La persona che ha effettuato il falso riconoscimento di un figlio naturale non può impugnarlo per difetto di veridicità, 5 dicembre 2012

da | Dic 5, 2012 | Anno 2012

La persona che ha effettuato il falso riconoscimento di un figlio naturale non può impugnarlo per difetto di veridicità
Attribuire la legittimazione a chi ha effettuato la dichiarazione in mala fede contrasta con il divieto di revoca

La persona che ha effettuato un falso riconoscimento di un figlio naturale non ha poi la possibilità di impugnarlo per difetto di veridicità. Attribuire, infatti, la legittimazione a impugnare a chi lo abbia effettuato in male fede, ha sul piano logico, la stessa valenza di una revoca espressamente vietata dalla legge. Sono queste le conclusioni raggiunte dal tribunale di Roma con la sentenza 19563/12 che respinto la domanda di un uomo che ha impugnato il riconoscimento di una bambina legittimata poi con il matrimonio con la madre.

La madre della piccola si è opposta alla domanda sostenendo che il riconoscimento era avvenuto nella piena consapevolezza della sua falsità dal momento che l’uomo aveva conosciuto la mamma quando la figlia aveva già sette mesi. L’istanza, pertanto, si doveva considerare illegittima.

Il tribunale nel respingere la domanda dell’uomo, ha stabilito che l’autore del riconoscimento effettuato in mala fede non è legittimato a impugnarlo successivamente per difetto di veridicità, restando, invece, tale legittimazione in capo a tutti gli altri soggetti previsti dall’articolo 263 del codice civile.

Il collegio ha affermato di essere consapevole che la tesi preferita è stata negata in un risalente precedente della Suprema corte (sentenza 5886/91), ma ha ritenuto che i principi affermati a favore dell’irrilevanza dello stato soggettivo di chi abbia effettuato il riconoscimento, per l’affermata prevalenza del favor veritatis in ordine agli stati personali e familiari, debbano essere rivisitati alla luce delle successive evoluzioni giurisprudenziali e normative.
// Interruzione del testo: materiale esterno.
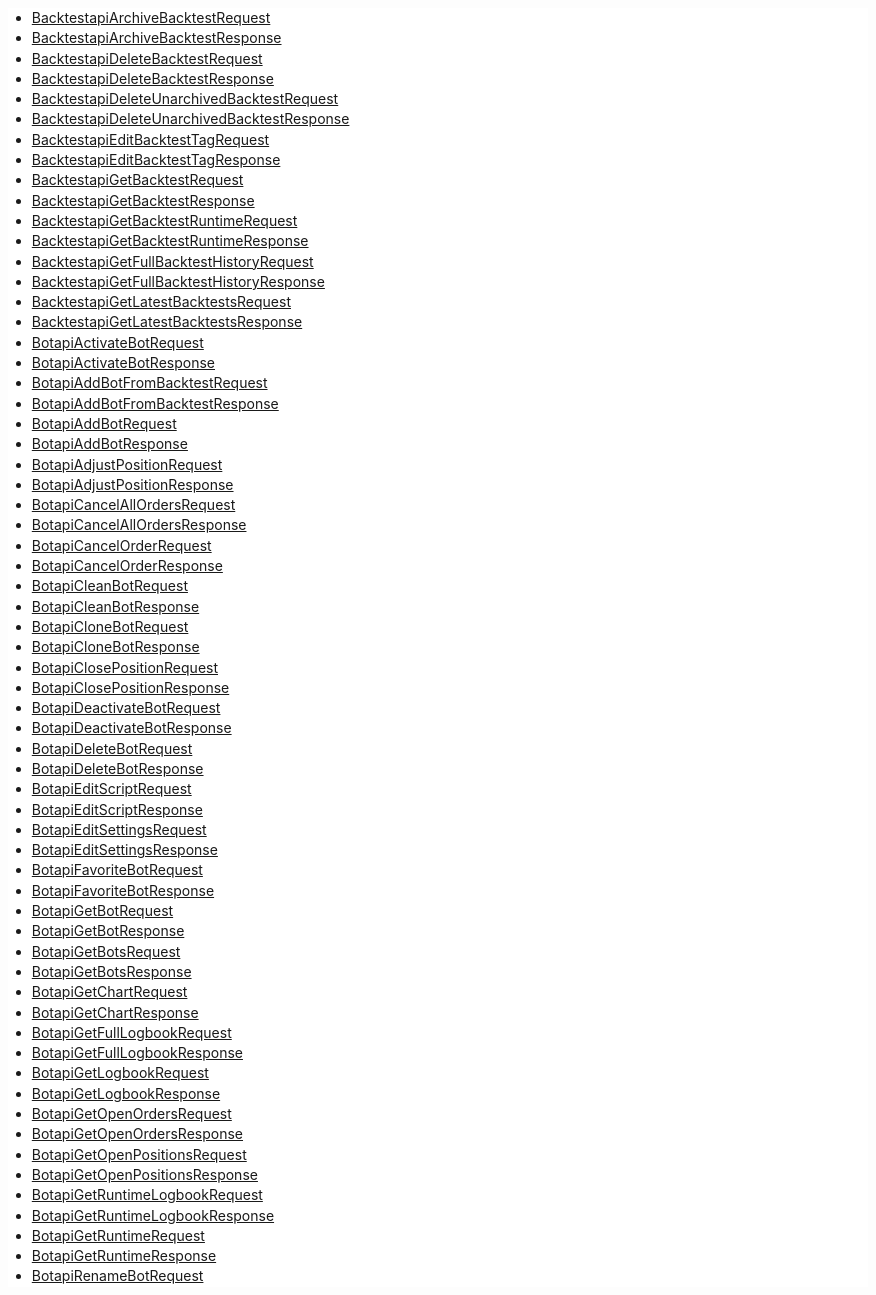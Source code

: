  - [BacktestapiArchiveBacktestRequest](docs/BacktestapiArchiveBacktestRequest.md)
 - [BacktestapiArchiveBacktestResponse](docs/BacktestapiArchiveBacktestResponse.md)
 - [BacktestapiDeleteBacktestRequest](docs/BacktestapiDeleteBacktestRequest.md)
 - [BacktestapiDeleteBacktestResponse](docs/BacktestapiDeleteBacktestResponse.md)
 - [BacktestapiDeleteUnarchivedBacktestRequest](docs/BacktestapiDeleteUnarchivedBacktestRequest.md)
 - [BacktestapiDeleteUnarchivedBacktestResponse](docs/BacktestapiDeleteUnarchivedBacktestResponse.md)
 - [BacktestapiEditBacktestTagRequest](docs/BacktestapiEditBacktestTagRequest.md)
 - [BacktestapiEditBacktestTagResponse](docs/BacktestapiEditBacktestTagResponse.md)
 - [BacktestapiGetBacktestRequest](docs/BacktestapiGetBacktestRequest.md)
 - [BacktestapiGetBacktestResponse](docs/BacktestapiGetBacktestResponse.md)
 - [BacktestapiGetBacktestRuntimeRequest](docs/BacktestapiGetBacktestRuntimeRequest.md)
 - [BacktestapiGetBacktestRuntimeResponse](docs/BacktestapiGetBacktestRuntimeResponse.md)
 - [BacktestapiGetFullBacktestHistoryRequest](docs/BacktestapiGetFullBacktestHistoryRequest.md)
 - [BacktestapiGetFullBacktestHistoryResponse](docs/BacktestapiGetFullBacktestHistoryResponse.md)
 - [BacktestapiGetLatestBacktestsRequest](docs/BacktestapiGetLatestBacktestsRequest.md)
 - [BacktestapiGetLatestBacktestsResponse](docs/BacktestapiGetLatestBacktestsResponse.md)
 - [BotapiActivateBotRequest](docs/BotapiActivateBotRequest.md)
 - [BotapiActivateBotResponse](docs/BotapiActivateBotResponse.md)
 - [BotapiAddBotFromBacktestRequest](docs/BotapiAddBotFromBacktestRequest.md)
 - [BotapiAddBotFromBacktestResponse](docs/BotapiAddBotFromBacktestResponse.md)
 - [BotapiAddBotRequest](docs/BotapiAddBotRequest.md)
 - [BotapiAddBotResponse](docs/BotapiAddBotResponse.md)
 - [BotapiAdjustPositionRequest](docs/BotapiAdjustPositionRequest.md)
 - [BotapiAdjustPositionResponse](docs/BotapiAdjustPositionResponse.md)
 - [BotapiCancelAllOrdersRequest](docs/BotapiCancelAllOrdersRequest.md)
 - [BotapiCancelAllOrdersResponse](docs/BotapiCancelAllOrdersResponse.md)
 - [BotapiCancelOrderRequest](docs/BotapiCancelOrderRequest.md)
 - [BotapiCancelOrderResponse](docs/BotapiCancelOrderResponse.md)
 - [BotapiCleanBotRequest](docs/BotapiCleanBotRequest.md)
 - [BotapiCleanBotResponse](docs/BotapiCleanBotResponse.md)
 - [BotapiCloneBotRequest](docs/BotapiCloneBotRequest.md)
 - [BotapiCloneBotResponse](docs/BotapiCloneBotResponse.md)
 - [BotapiClosePositionRequest](docs/BotapiClosePositionRequest.md)
 - [BotapiClosePositionResponse](docs/BotapiClosePositionResponse.md)
 - [BotapiDeactivateBotRequest](docs/BotapiDeactivateBotRequest.md)
 - [BotapiDeactivateBotResponse](docs/BotapiDeactivateBotResponse.md)
 - [BotapiDeleteBotRequest](docs/BotapiDeleteBotRequest.md)
 - [BotapiDeleteBotResponse](docs/BotapiDeleteBotResponse.md)
 - [BotapiEditScriptRequest](docs/BotapiEditScriptRequest.md)
 - [BotapiEditScriptResponse](docs/BotapiEditScriptResponse.md)
 - [BotapiEditSettingsRequest](docs/BotapiEditSettingsRequest.md)
 - [BotapiEditSettingsResponse](docs/BotapiEditSettingsResponse.md)
 - [BotapiFavoriteBotRequest](docs/BotapiFavoriteBotRequest.md)
 - [BotapiFavoriteBotResponse](docs/BotapiFavoriteBotResponse.md)
 - [BotapiGetBotRequest](docs/BotapiGetBotRequest.md)
 - [BotapiGetBotResponse](docs/BotapiGetBotResponse.md)
 - [BotapiGetBotsRequest](docs/BotapiGetBotsRequest.md)
 - [BotapiGetBotsResponse](docs/BotapiGetBotsResponse.md)
 - [BotapiGetChartRequest](docs/BotapiGetChartRequest.md)
 - [BotapiGetChartResponse](docs/BotapiGetChartResponse.md)
 - [BotapiGetFullLogbookRequest](docs/BotapiGetFullLogbookRequest.md)
 - [BotapiGetFullLogbookResponse](docs/BotapiGetFullLogbookResponse.md)
 - [BotapiGetLogbookRequest](docs/BotapiGetLogbookRequest.md)
 - [BotapiGetLogbookResponse](docs/BotapiGetLogbookResponse.md)
 - [BotapiGetOpenOrdersRequest](docs/BotapiGetOpenOrdersRequest.md)
 - [BotapiGetOpenOrdersResponse](docs/BotapiGetOpenOrdersResponse.md)
 - [BotapiGetOpenPositionsRequest](docs/BotapiGetOpenPositionsRequest.md)
 - [BotapiGetOpenPositionsResponse](docs/BotapiGetOpenPositionsResponse.md)
 - [BotapiGetRuntimeLogbookRequest](docs/BotapiGetRuntimeLogbookRequest.md)
 - [BotapiGetRuntimeLogbookResponse](docs/BotapiGetRuntimeLogbookResponse.md)
 - [BotapiGetRuntimeRequest](docs/BotapiGetRuntimeRequest.md)
 - [BotapiGetRuntimeResponse](docs/BotapiGetRuntimeResponse.md)
 - [BotapiRenameBotRequest](docs/BotapiRenameBotRequest.md)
La stessa sentenza del 1991 affermava, infatti, di essere consapevole «che un tale sistema normativo rende in pratica possibile a chiunque di operare, eventualmente per motivi non commendevoli, un riconoscimento non veridico di figlio naturale, sicuro di poterlo mettere nel nulla ad libitum ed in qualsiasi momento, essendo accessibile agevolmente la prova della non veridicità dello stato ed imprescrittibile la relativa azione ai sensi del 3 comma dell’art. 263 c.p.c., con la conseguenza che una norma giuridica può pervenire in tal caso a rivestire di legalità un comportamento indiscutibilmente illecito», ma riteneva che tale inconveniente avrebbe potuto essere rimosso solo con l’intervento del legislatore.

Successivamente la Cassazione, ha proseguito il tribunale, con la sentenza n. 2315 del 1999, negando l’azione di disconoscimento di paternità a chi avesse dato il consenso alla fecondazione eterologa, ha in sostanza superato tale orientamento, affermando principi che si ritiene abbiano valenza generale e che hanno trovato conferma nella legge n. 40 del 2004.

Infatti l’azione di disconoscimento della paternità compete al marito, alla madre e al figlio, cioè ai tre protagonisti della vicenda procreativa, ma non ai terzi, e nemmeno al pubblico ministero. Questo ristretto ambito di titolarità dell’azione, coordinato con la tassatività dei casi in cui è esercitabile e con i brevi termini di decadenza stabiliti, indica che la preferenza e prevalenza della realtà sulla presunzione non sono incondizionate, non rispondono a un’esigenza pubblicistica, ma «mirano a difendere esclusivamente le posizioni di quei soggetti, ai quali soltanto è demandata la valutazione comparativa delle due situazioni in conflitto e la decisione di optare per l’una o l’altra, facendo emergere la verità, ovvero mantenendo la fictio iuris della paternità presunta».

In questo contesto, quindi, la tutela del diritto allo status e all’identità personale può non identificarsi con la prevalenza della verità biologica. Ne consegue che l’interpretazione dell’articolo 263 del Cc, alla luce dei principi fondamentali dell’ordinamento interno e internazionale e del diritto fondamentale allo status e all’identità personale, «impone di considerare irretrattabile il riconoscimento avvenuto nella piena consapevolezza della sua falsità». È la stessa ratio della norma che prevede l’irrevocabilità del riconoscimento, ha concluso il collegio, che impone di non attribuire al soggetto che lo abbia effettuato in mala fede la legittimazione a impugnarlo ed è anche la natura dell’azione di impugnazione del riconoscimento per difetto di veridicità che induce a ritenere che tale azione «non possa spettare proprio al soggetto che abbia posto in essere la situazione giuridica per cui la modificazione è apprestata».